Nurkamnari Dewi was raised in the Special Region of Yogyakarta through lower secondary school. She attended SMP Stella Duce Yogyakarta. After graduating, her parents supported her to continue her education in Australia. She completed secondary education at Indooroopilly State High School (ISHS) in Brisbane, Queensland, then remained in Brisbane to study hospitality at TAFE Queensland, before undertaking food and beverage studies at Holmesglen Institute of TAFE (Glen Waverley campus) in Melbourne, Victoria.

==Personal life==
On 9 May 2008, Nurkamnari Dewi married Yun Prasetyo. The wedding was held at the Keraton Yogyakarta and was the third grand wedding of a daughter of Hamengkubuwana X after his elder daughter Pembayun married on 28 May 2002. In accordance with palace custom, prior to the marriage the groom was appointed an abdi dalem of the kraton with the Javanese noble title Kanjeng Raden Tumenggung (KRT) Purbodiningrat, while the bride's court title became Gusti Raden Ayu (GRAy) Purbodiningrat.

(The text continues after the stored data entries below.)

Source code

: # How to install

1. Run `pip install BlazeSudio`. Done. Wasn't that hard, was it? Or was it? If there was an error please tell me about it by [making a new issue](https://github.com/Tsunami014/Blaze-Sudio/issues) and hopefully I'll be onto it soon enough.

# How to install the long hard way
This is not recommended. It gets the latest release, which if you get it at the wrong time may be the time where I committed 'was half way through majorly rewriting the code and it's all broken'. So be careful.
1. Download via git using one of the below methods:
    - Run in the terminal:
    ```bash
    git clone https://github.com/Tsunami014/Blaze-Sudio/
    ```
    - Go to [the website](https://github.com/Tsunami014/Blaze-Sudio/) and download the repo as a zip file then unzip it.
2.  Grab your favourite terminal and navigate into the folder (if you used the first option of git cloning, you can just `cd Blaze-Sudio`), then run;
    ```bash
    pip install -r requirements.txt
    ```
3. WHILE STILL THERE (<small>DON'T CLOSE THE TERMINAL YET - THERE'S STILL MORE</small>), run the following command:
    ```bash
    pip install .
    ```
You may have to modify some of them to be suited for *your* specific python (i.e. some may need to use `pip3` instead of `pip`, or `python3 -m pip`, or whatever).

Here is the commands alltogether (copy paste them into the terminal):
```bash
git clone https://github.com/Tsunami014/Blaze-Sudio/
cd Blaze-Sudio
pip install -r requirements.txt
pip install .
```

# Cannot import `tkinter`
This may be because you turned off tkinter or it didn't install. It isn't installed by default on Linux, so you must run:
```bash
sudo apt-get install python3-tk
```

The wedding at the kraton was attended by senior state officials, including President Susilo Bambang Yudhoyono and Vice-President Jusuf Kalla. The sequence of events followed customary palace tradition with one exception: there was no kirab procession.

To date, the couple Purbodiningrat and Maduretno have not had children.

==Roles and public activities==
Maduretno carries formal palace responsibilities and is listed among the kraton officials and palace figures with roles related to cultural preservation and ceremonial duties (for example, assigned Penghageng and Tepas posts). She participates in cultural programmes and palace events and is active in local social and cultural initiatives associated with the Yogyakarta Sultanate.